What Obama did not say is whether US troops will remain in Afghanistan after 2014. Indeed, even though Obama devoted a surprising portion of his speech to foreign policy, it comes after a year of setbacks, analysts say. Obama has pulled the US back from the world, even as he prosecuted a covert war on terror through drone strikes and targeted military operations. As a result, he has been criticised by elements on both the left and right for pursuing what they say is a risky new isolationism. His supporters, though, view his policy as realism.
“The Democratic liberal interventionists and neo-conservatives hate his policies. He has proven to be remarkably risk-averse, not risk-ready when it comes to adventures abroad,” said Aaron David Miller, a distinguished scholar at the Washington-based Woodrow Wilson International Center, a think-tank.
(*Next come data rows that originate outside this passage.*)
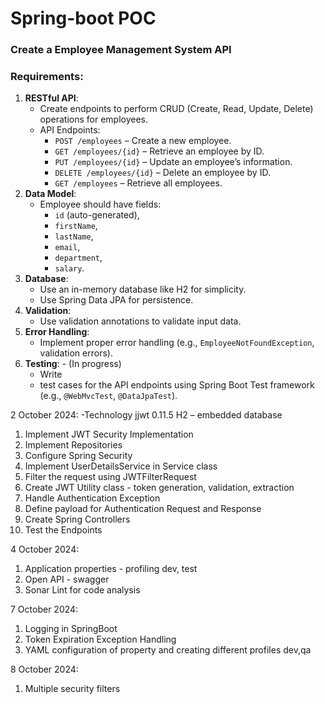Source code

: # Spring-boot POC

### Create a Employee Management System API

### **Requirements**:

1. **RESTful API**:
    - Create endpoints to perform CRUD (Create, Read, Update, Delete) operations for employees.
    - API Endpoints:
        - `POST /employees` – Create a new employee.
        - `GET /employees/{id}` – Retrieve an employee by ID.
        - `PUT /employees/{id}` – Update an employee’s information.
        - `DELETE /employees/{id}` – Delete an employee by ID.
        - `GET /employees` – Retrieve all employees.
2. **Data Model**:
    - Employee should have fields:
        - `id` (auto-generated),
        - `firstName`,
        - `lastName`,
        - `email`,
        - `department`,
        - `salary`.
3. **Database**:
    - Use an in-memory database like H2 for simplicity.
    - Use Spring Data JPA for persistence.
4. **Validation**:
    - Use validation annotations to validate input data.
5. **Error Handling**:
    - Implement proper error handling (e.g., `EmployeeNotFoundException`, validation errors).
6. **Testing**: - (In progress)
    - Write
    - test cases for the API endpoints using Spring Boot Test framework (e.g., `@WebMvcTest`, `@DataJpaTest`).


2 October 2024:
-Technology 
	jjwt 0.11.5
	H2 – embedded database

1. Implement JWT Security Implementation
2. Implement Repositories
3. Configure Spring Security
4. Implement UserDetailsService in Service class
5. Filter the request using JWTFilterRequest
6. Create JWT Utility class - token generation, validation, extraction
7. Handle Authentication Exception 
8. Define payload for Authentication Request and Response
9. Create Spring Controllers
10. Test the Endpoints

4 October 2024:

1. Application properties - profiling dev, test
2. Open API - swagger 
3. Sonar Lint for code analysis

7 October 2024:

1. Logging in SpringBoot
2. Token Expiration Exception Handling
3. YAML configuration of property and creating different profiles dev,qa

8 October 2024:

1. Multiple security filters



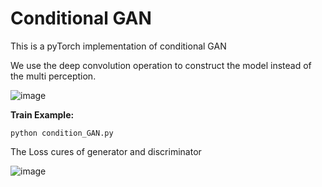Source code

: # Conditional GAN
This is a pyTorch implementation of conditional GAN 

We use the deep convolution operation to construct the model instead of the multi perception.

![image](https://github.com/CNHNLP/cGAN/tree/master/png/9_450.png)



**Train Example:**

`python condition_GAN.py`

The Loss cures of generator and discriminator

![image](https://github.com/CNHNLP/cGAN/tree/master/png/Loss.png)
Today, the US faces challenges not just in Afghanistan and Iraq, but also in Libya, Egypt, Yemen, Jordan and Bahrain because of civil unrest and democratisation movements. Syria’s grinding civil war threatens to destabilise its neighbours. Peace talks between Israel and the Palestinians appear fraught. Obama’s announced strategic rebalancing to the Pacific hasn’t materialised. North Korea’s new leader is erratic and regional tensions are rising between China and its neighbours, notably US ally Japan.
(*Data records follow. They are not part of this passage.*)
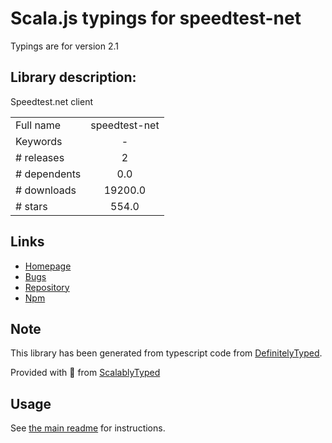 
# Scala.js typings for speedtest-net

Typings are for version 2.1

## Library description:
Speedtest.net client

|                    |                 |
| ------------------ | :-------------: |
| Full name          | speedtest-net |
| Keywords           | - |
| # releases         | 2 |
| # dependents       | 0.0 |
| # downloads        | 19200.0 |
| # stars            | 554.0 |

## Links
- [Homepage](https://github.com/ddsol/speedtest.net#readme)
- [Bugs](https://github.com/ddsol/speedtest.net/issues)
- [Repository](https://github.com/ddsol/speedtest.net)
- [Npm](https://www.npmjs.com/package/speedtest-net)
    


## Note
This library has been generated from typescript code from [DefinitelyTyped](https://definitelytyped.org).

Provided with :purple_heart: from [ScalablyTyped](https://github.com/oyvindberg/ScalablyTyped)

## Usage
See [the main readme](../../readme.md) for instructions.


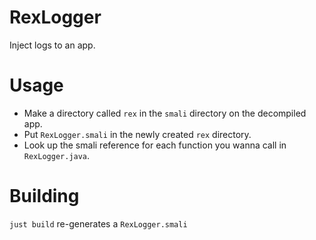 # RexLogger

Inject logs to an app.

# Usage

- Make a directory called `rex` in the `smali` directory on the decompiled app.
- Put `RexLogger.smali` in the newly created `rex` directory.
- Look up the smali reference for each function you wanna call in `RexLogger.java`. 

# Building

`just build` re-generates a `RexLogger.smali`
‘An extraordinarily bad hand’
“The whole situation is very difficult,” said Ron Neumann, a former ambassador to Afghanistan and president of the American Academy of Diplomacy, who faults Obama for not acting sooner in Syria. “Obama has been dealt an extraordinarily bad hand. In most of these cases, there are no good policies. It’s a choice between really bad ones, and ones that might work, or might not.”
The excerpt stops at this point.